- **ACTION ITEM**
Which lines of the entries below run from the one holding "Add tests for new binders and edge cases." to the one holding "<!-- show/hide -->", inclusive? Set down exactly those lines and no others.

- **EXERCISE DATA**
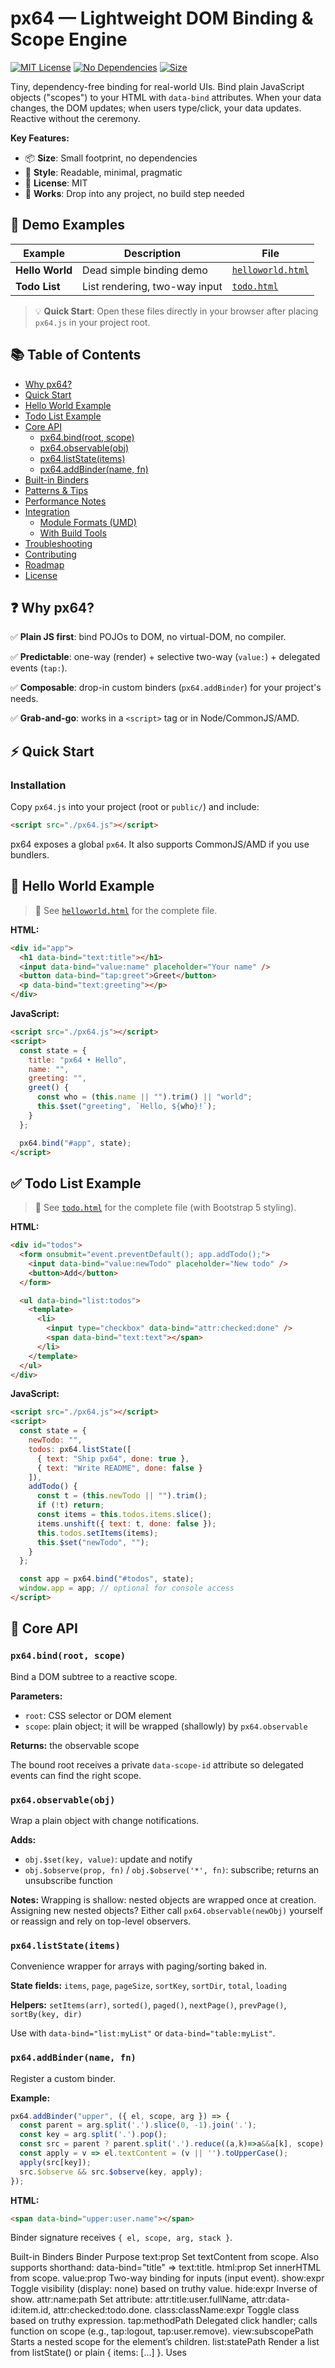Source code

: # px64 — Lightweight DOM Binding & Scope Engine

[![MIT License](https://img.shields.io/badge/License-MIT-blue.svg)](LICENSE)
[![No Dependencies](https://img.shields.io/badge/Dependencies-0-green.svg)]()
[![Size](https://img.shields.io/badge/Size-~12kb-blue.svg)]()

Tiny, dependency-free binding for real-world UIs.
Bind plain JavaScript objects ("scopes") to your HTML with `data-bind` attributes. When your data changes, the DOM updates; when users type/click, your data updates. Reactive without the ceremony.

**Key Features:**
- 📦 **Size**: Small footprint, no dependencies
- 🎨 **Style**: Readable, minimal, pragmatic
- 📄 **License**: MIT
- 🚀 **Works**: Drop into any project, no build step needed

## 🚀 Demo Examples

| Example | Description | File |
|---------|-------------|------|
| **Hello World** | Dead simple binding demo | [`helloworld.html`](helloworld.html) |
| **Todo List** | List rendering, two-way input | [`todo.html`](todo.html) |

> 💡 **Quick Start**: Open these files directly in your browser after placing `px64.js` in your project root.

## 📚 Table of Contents

- [Why px64?](#why-px64)
- [Quick Start](#quick-start)
- [Hello World Example](#hello-world-example)
- [Todo List Example](#todo-list-example)
- [Core API](#core-api)
  - [px64.bind(root, scope)](#px64bindroot-scope)
  - [px64.observable(obj)](#px64observableobj)
  - [px64.listState(items)](#px64liststateitems)
  - [px64.addBinder(name, fn)](#px64addbindername-fn)
- [Built-in Binders](#built-in-binders)
- [Patterns & Tips](#patterns--tips)
- [Performance Notes](#performance-notes)
- [Integration](#integration)
  - [Module Formats (UMD)](#module-formats-umd)
  - [With Build Tools](#with-build-tools)
- [Troubleshooting](#troubleshooting)
- [Contributing](#contributing)
- [Roadmap](#roadmap)
- [License](#license)

## ❓ Why px64?

✅ **Plain JS first**: bind POJOs to DOM, no virtual-DOM, no compiler.

✅ **Predictable**: one-way (render) + selective two-way (`value:`) + delegated events (`tap:`).

✅ **Composable**: drop-in custom binders (`px64.addBinder`) for your project's needs.

✅ **Grab-and-go**: works in a `<script>` tag or in Node/CommonJS/AMD.

## ⚡ Quick Start

### Installation

Copy `px64.js` into your project (root or `public/`) and include:

```html
<script src="./px64.js"></script>
```

px64 exposes a global `px64`. It also supports CommonJS/AMD if you use bundlers.

## 👋 Hello World Example

> 📄 See [`helloworld.html`](helloworld.html) for the complete file.

**HTML:**
```html
<div id="app">
  <h1 data-bind="text:title"></h1>
  <input data-bind="value:name" placeholder="Your name" />
  <button data-bind="tap:greet">Greet</button>
  <p data-bind="text:greeting"></p>
</div>
```

**JavaScript:**
```html
<script src="./px64.js"></script>
<script>
  const state = {
    title: "px64 • Hello",
    name: "",
    greeting: "",
    greet() {
      const who = (this.name || "").trim() || "world";
      this.$set("greeting", `Hello, ${who}!`);
    }
  };

  px64.bind("#app", state);
</script>
```

## ✅ Todo List Example

> 📄 See [`todo.html`](todo.html) for the complete file (with Bootstrap 5 styling).

**HTML:**
```html
<div id="todos">
  <form onsubmit="event.preventDefault(); app.addTodo();">
    <input data-bind="value:newTodo" placeholder="New todo" />
    <button>Add</button>
  </form>

  <ul data-bind="list:todos">
    <template>
      <li>
        <input type="checkbox" data-bind="attr:checked:done" />
        <span data-bind="text:text"></span>
      </li>
    </template>
  </ul>
</div>
```

**JavaScript:**
```html
<script src="./px64.js"></script>
<script>
  const state = {
    newTodo: "",
    todos: px64.listState([
      { text: "Ship px64", done: true },
      { text: "Write README", done: false }
    ]),
    addTodo() {
      const t = (this.newTodo || "").trim();
      if (!t) return;
      const items = this.todos.items.slice();
      items.unshift({ text: t, done: false });
      this.todos.setItems(items);
      this.$set("newTodo", "");
    }
  };

  const app = px64.bind("#todos", state);
  window.app = app; // optional for console access
</script>
```

## 🔧 Core API

### `px64.bind(root, scope)`

Bind a DOM subtree to a reactive scope.

**Parameters:**
- `root`: CSS selector or DOM element
- `scope`: plain object; it will be wrapped (shallowly) by `px64.observable`

**Returns:** the observable scope

The bound root receives a private `data-scope-id` attribute so delegated events can find the right scope.

### `px64.observable(obj)`

Wrap a plain object with change notifications.

**Adds:**
- `obj.$set(key, value)`: update and notify
- `obj.$observe(prop, fn)` / `obj.$observe('*', fn)`: subscribe; returns an unsubscribe function

**Notes:**
Wrapping is shallow: nested objects are wrapped once at creation. Assigning new nested objects? Either call `px64.observable(newObj)` yourself or reassign and rely on top-level observers.

### `px64.listState(items)`

Convenience wrapper for arrays with paging/sorting baked in.

**State fields:**
`items`, `page`, `pageSize`, `sortKey`, `sortDir`, `total`, `loading`

**Helpers:**
`setItems(arr)`, `sorted()`, `paged()`, `nextPage()`, `prevPage()`, `sortBy(key, dir)`

Use with `data-bind="list:myList"` or `data-bind="table:myList"`.

### `px64.addBinder(name, fn)`

Register a custom binder.

**Example:**
```javascript
px64.addBinder("upper", ({ el, scope, arg }) => {
  const parent = arg.split('.').slice(0, -1).join('.');
  const key = arg.split('.').pop();
  const src = parent ? parent.split('.').reduce((a,k)=>a&&a[k], scope) : scope;
  const apply = v => el.textContent = (v || '').toUpperCase();
  apply(src[key]);
  src.$observe && src.$observe(key, apply);
});
```

**HTML:**
```html
<span data-bind="upper:user.name"></span>
```

Binder signature receives `{ el, scope, arg, stack }`.

Built-in Binders
Binder	Purpose
text:prop	Set textContent from scope. Also supports shorthand: data-bind="title" ⇒ text:title.
html:prop	Set innerHTML from scope.
value:prop	Two-way binding for inputs (input event).
show:expr	Toggle visibility (display: none) based on truthy value.
hide:expr	Inverse of show.
attr:name:path	Set attribute: attr:title:user.fullName, attr:data-id:item.id, attr:checked:todo.done.
class:className:expr	Toggle class based on truthy expression.
tap:methodPath	Delegated click handler; calls function on scope (e.g., tap:logout, tap:user.remove).
view:subscopePath	Starts a nested scope for the element’s children.
list:statePath	Render a list from listState() or plain { items: [...] }. Uses <template> or first child.
table:statePath	Render a table using data-meta="cols:...;sort:...".
money:prop	Format a number with 2 decimals using locale toLocaleString.

list template resolution

If element contains a <template>, its first child is used per item.

Else the element’s first child is cloned.

Else it falls back to <div data-bind="text:name"></div>.

Patterns & Tips

Shallow reactivity: To make newly assigned nested objects reactive, wrap them: obj.user = px64.observable(obj.user).

Computed display: Prefer simple formatting binders (e.g., money) or inline computed props on the scope (get full(){...} is fine; call $set on dependencies to trigger updates).

Event handlers: Methods run with this === scope. You can attach small helpers onto scope directly.

Avoid over-binding: Bind once to the nearest meaningful container; use view: to introduce sub-scopes.

Performance Notes

Binding walks the DOM once; subsequent updates are targeted by property observers.

list and table re-render their container when the list state changes. For very large lists, use paging (pageSize) and incremental rendering (paged()), or add your own virtualized binder.

Avoid heavy work inside $observe('*', ...)—prefer specific keys.

Integration
Module Formats (UMD)

px64.js works as:

Browser global: window.px64

CommonJS (Node/bundlers):

const px64 = require('./px64');


AMD:

define(['px64'], px64 => { /* ... */ });


(We export in-file at the bottom: CommonJS + AMD + window.px64.)

With Build Tools

You can import the file directly into your bundler. No special plugins needed. The library has no runtime dependencies.

Troubleshooting

Nothing updates when I change a value

Ensure your scope is observable (px64.bind wraps it automatically).

If updating nested objects wholesale, make the new object observable or call $set on parent keys.

tap: doesn’t fire

Ensure the element is within the bound root and the method exists on the bound scope. tap: uses delegated click on the root.

list shows nothing

If you passed a plain object, it must have an items array ({ items: [...] }). Prefer px64.listState(...).

Binding conflicts

If you use view: to scope a region, remember it applies to the element’s children, not the element itself.

Contributing

Issues and PRs welcome!

Keep core minimal; prefer adding features as optional binders.

Add tests for new binders and edge cases.

Use clear, small commits and descriptive PR titles.

Dev hints

Custom binder checklist:

Resolve scope value(s)

Initial apply

Hook into $observe for specific keys

Cleanly handle null/undefined

Roadmap

Optional unbind/dispose API for long-lived apps

Async binder helpers (loading states, errors)

Router binder (route:) for simple SPA demos

Docs site with cookbook patterns

License

MIT © You and contributors. Use, modify, and distribute freely.

Appendix: Binder Cheat Sheet
<!-- text -->
<h1 data-bind="text:title"></h1>
<!-- shorthand -->
<h1 data-bind="title"></h1>

<!-- two-way value -->
<input data-bind="value:user.name">

<!-- show/hide -->
<div data-bind="show:user.loggedIn">Welcome!</div>

<!-- attribute -->
<a data-bind="attr:href:user.profileUrl">Profile</a>

<!-- class toggle -->
<div data-bind="class:active:user.isActive"></div>

<!-- click/tap -->
<button data-bind="tap:doSomething">Run</button>

<!-- view (nested scope) -->
<section data-bind="view:details">
  <span data-bind="text:name"></span>
</section>

<!-- list -->
<ul data-bind="list:people">
  <template>
    <li><span data-bind="text:name"></span></li>
  </template>
</ul>

<!-- table -->
<table data-bind="table:orders" data-meta="cols:id,created,total;sort:created"></table>

<!-- money -->
<span data-bind="money:invoice.total"></span>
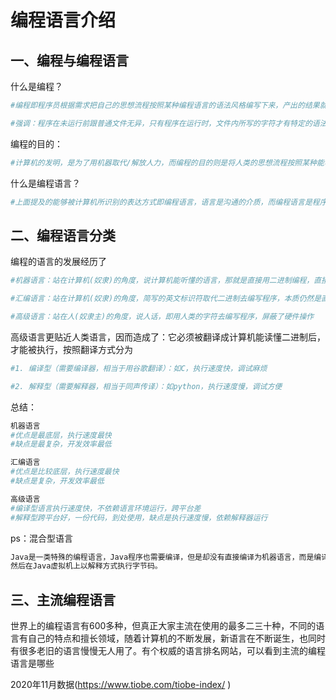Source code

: # 编程语言介绍

## 一、编程与编程语言

什么是编程？

```python
#编程即程序员根据需求把自己的思想流程按照某种编程语言的语法风格编写下来，产出的结果就是包含一堆字符的文件。

#强调：程序在未运行前跟普通文件无异，只有程序在运行时，文件内所写的字符才有特定的语法意义　
```

编程的目的：

```python
#计算机的发明，是为了用机器取代/解放人力，而编程的目的则是将人类的思想流程按照某种能够被计算机识别的表达方式传递给计算机，从而达到让计算机能够像人脑/电脑一样自动执行的效果。
```

什么是编程语言？

```python
#上面提及的能够被计算机所识别的表达方式即编程语言，语言是沟通的介质，而编程语言是程序员与计算机沟通的介质。在编程的世界里，计算机更像是人的奴隶，人类编程的目的就命令奴隶去工作。
```



## 二、编程语言分类

  编程的语言的发展经历了

```python
#机器语言：站在计算机(奴隶)的角度，说计算机能听懂的语言，那就是直接用二进制编程，直接操作硬件；

#汇编语言：站在计算机(奴隶)的角度，简写的英文标识符取代二进制去编写程序，本质仍然是直接操作硬件；

#高级语言：站在人(奴隶主)的角度，说人话，即用人类的字符去编写程序，屏蔽了硬件操作
```

高级语言更贴近人类语言，因而造成了：它必须被翻译成计算机能读懂二进制后，才能被执行，按照翻译方式分为

```python
#1. 编译型（需要编译器，相当于用谷歌翻译）：如C，执行速度快，调试麻烦

#2. 解释型（需要解释器，相当于同声传译）：如python，执行速度慢，调试方便
```

总结：

```python
机器语言
#优点是最底层，执行速度最快
#缺点是最复杂，开发效率最低

汇编语言
#优点是比较底层，执行速度最快
#缺点是复杂，开发效率最低

高级语言
#编译型语言执行速度快，不依赖语言环境运行，跨平台差
#解释型跨平台好，一份代码，到处使用，缺点是执行速度慢，依赖解释器运行
```

ps：混合型语言
```python
Java是一类特殊的编程语言，Java程序也需要编译，但是却没有直接编译为机器语言，而是编译为字节码，
然后在Java虚拟机上以解释方式执行字节码。
```



## 三、主流编程语言

世界上的编程语言有600多种，但真正大家主流在使用的最多二三十种，不同的语言有自己的特点和擅长领域，随着计算机的不断发展，新语言在不断诞生，也同时有很多老旧的语言慢慢无人用了。有个权威的语言排名网站，可以看到主流的编程语言是哪些

2020年11月数据(https://www.tiobe.com/tiobe-index/ )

- **ANSWER TO THE EXERCISE**
Add tests for new binders and edge cases.

Use clear, small commits and descriptive PR titles.

Dev hints

Custom binder checklist:

Resolve scope value(s)

Initial apply

Hook into $observe for specific keys

Cleanly handle null/undefined

Roadmap

Optional unbind/dispose API for long-lived apps

Async binder helpers (loading states, errors)

Router binder (route:) for simple SPA demos

Docs site with cookbook patterns

License

MIT © You and contributors. Use, modify, and distribute freely.

Appendix: Binder Cheat Sheet
<!-- text -->
<h1 data-bind="text:title"></h1>
<!-- shorthand -->
<h1 data-bind="title"></h1>

<!-- two-way value -->
<input data-bind="value:user.name">

<!-- show/hide -->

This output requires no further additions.